Gavin: Well, like you mentioned we haven't really seen him do much outside of the holding midfielder's role. Higuita has primarily been paired with Darwin Ceren in the defensive midfield in Orlando, and Ceren fancies himself as a deep midfielder that goes forward a lot, and Higuita's playing style is more laying back and setting up the counter-attack with tackles and turnovers in the midfield. We did see on a couple of occasions last season, however, where Higuita would play outside in a 4-3-3, but his best position is in the middle of the field.
DWR: Two appearances total for Colombia at the youth levels, but Higuita is on the provisional roster for Copa America, along with the likes of James Rodriguez, Juan Cuadrado, Luis Muriel and Milan's Cristian Zapata and Carlos Bacca. Whether he makes the 23-man squad or not, what do you think Jose Pekerman sees in him?
Gavin: I think he sees a lot of things in an extremely talented, young, explosive defensive midfielder that can impact games and shut down opponents. While I wouldn't be surprised if he didn't make the final Copa America roster for Colombia, I also wouldn't be surprised if he did make it.
DWR: Italian tactics can be difficult to adjust to for a foreign player. Do you think he has the capability to adapt?
Gavin: Absolutely, good players know how to adjust in certain situations, and Higuita is a good player that's fit in well against his MLS opponents since coming over.
DWR: Orlando City have partnerships in place with Stoke City and Benfica and seem set on expanding their global relationships.

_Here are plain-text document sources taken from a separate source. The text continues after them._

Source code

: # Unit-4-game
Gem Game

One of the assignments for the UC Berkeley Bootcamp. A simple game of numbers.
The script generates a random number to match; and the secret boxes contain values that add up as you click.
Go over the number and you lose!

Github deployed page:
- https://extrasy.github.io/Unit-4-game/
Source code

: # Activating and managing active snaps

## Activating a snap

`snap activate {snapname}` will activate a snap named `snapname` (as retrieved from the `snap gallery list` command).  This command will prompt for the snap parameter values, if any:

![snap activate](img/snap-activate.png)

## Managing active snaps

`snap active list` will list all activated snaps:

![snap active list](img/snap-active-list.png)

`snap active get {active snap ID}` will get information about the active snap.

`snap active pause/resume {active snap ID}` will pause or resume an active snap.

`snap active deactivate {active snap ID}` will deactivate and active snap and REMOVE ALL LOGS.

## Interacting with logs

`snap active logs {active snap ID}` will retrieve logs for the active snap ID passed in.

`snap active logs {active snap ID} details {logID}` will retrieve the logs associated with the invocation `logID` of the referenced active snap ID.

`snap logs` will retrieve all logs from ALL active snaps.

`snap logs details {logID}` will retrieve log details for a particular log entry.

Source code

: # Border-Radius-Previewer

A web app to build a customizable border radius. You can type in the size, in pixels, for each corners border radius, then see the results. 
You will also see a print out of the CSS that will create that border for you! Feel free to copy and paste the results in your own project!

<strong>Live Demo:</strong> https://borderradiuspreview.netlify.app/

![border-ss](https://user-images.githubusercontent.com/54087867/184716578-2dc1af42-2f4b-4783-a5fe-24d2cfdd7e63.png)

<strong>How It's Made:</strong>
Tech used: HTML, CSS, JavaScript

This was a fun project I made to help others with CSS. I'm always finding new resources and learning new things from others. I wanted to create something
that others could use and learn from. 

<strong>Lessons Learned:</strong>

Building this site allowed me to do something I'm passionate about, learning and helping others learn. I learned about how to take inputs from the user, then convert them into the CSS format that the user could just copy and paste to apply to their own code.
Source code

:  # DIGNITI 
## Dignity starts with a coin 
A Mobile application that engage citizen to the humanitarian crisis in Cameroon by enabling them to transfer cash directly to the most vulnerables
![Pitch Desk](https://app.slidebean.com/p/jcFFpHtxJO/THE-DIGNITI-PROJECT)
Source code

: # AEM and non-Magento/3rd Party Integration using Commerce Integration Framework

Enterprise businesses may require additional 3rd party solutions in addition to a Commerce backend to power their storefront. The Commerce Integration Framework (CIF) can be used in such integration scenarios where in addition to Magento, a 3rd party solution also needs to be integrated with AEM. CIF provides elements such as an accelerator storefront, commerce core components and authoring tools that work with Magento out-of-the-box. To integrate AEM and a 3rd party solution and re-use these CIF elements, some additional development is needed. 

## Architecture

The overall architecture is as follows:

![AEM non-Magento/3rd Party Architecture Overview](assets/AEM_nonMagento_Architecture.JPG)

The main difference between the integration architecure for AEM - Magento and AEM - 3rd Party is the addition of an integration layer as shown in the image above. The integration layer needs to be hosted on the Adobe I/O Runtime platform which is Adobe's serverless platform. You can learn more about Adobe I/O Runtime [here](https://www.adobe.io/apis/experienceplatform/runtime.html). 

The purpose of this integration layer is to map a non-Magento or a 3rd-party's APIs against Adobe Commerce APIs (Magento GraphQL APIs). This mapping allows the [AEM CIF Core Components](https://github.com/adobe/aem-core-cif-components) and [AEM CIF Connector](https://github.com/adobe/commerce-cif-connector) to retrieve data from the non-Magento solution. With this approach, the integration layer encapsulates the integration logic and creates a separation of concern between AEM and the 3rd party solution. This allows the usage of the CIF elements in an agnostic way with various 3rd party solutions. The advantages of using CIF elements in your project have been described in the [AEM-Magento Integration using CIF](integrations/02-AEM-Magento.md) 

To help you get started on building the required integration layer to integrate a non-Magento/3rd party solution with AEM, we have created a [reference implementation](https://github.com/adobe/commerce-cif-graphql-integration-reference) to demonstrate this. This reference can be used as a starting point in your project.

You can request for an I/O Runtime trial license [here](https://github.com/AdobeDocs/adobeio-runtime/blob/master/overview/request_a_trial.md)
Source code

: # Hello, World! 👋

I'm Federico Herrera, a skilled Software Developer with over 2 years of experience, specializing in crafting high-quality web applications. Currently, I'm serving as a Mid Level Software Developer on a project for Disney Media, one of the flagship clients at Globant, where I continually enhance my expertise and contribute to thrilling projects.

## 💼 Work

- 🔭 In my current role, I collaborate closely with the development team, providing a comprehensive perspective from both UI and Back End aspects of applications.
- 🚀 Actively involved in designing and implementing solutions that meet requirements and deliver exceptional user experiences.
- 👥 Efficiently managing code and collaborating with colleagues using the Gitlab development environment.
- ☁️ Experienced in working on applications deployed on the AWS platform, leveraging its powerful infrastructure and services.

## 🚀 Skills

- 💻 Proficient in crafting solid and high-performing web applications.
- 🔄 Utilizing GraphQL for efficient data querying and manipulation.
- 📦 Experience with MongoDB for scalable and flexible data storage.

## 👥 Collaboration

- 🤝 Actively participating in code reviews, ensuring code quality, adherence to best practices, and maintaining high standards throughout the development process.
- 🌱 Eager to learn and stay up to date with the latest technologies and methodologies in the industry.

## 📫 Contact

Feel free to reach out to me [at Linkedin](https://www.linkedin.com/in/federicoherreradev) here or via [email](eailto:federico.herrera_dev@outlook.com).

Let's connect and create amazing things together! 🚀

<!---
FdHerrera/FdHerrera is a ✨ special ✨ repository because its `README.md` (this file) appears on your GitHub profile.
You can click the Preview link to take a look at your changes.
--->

With guys like Kakà and Antonio Nocerino now in Orlando and the possibility of an Higuita move, could a partnership with Milan be on the horizon?
Gavin: I don't know about a full partnership, but I think it's safe to say relations between the two clubs are in good shape right now. At the very least, I wouldn't be surprised to see Milan come stateside one of these summers for a friendly in Orlando. That would be good for some storylines, of course.
DWR: How willing would Orlando be to part ways with a player like Higuita? Does a price tag of $4.5 million surprise you?
Gavin: A lot of people don't know this, but before he signed with Orlando City late in 2014, Higuita was actually being chased by a handful of big European clubs -- including AC Milan -- but he got hurt (knee injury, I believe), which obviously scared off some of those clubs and lowered his value. Orlando saw that as an opportunity to not only grab a good player cheap, but a grab a good player for cheap that they could potentially profit on down the road. There was also expectations that he would be sold well before his contract in MLS runs out. I can't speak for the club, but $4.5 million would be a solid profit for the club, and around what I'd expect him to go for.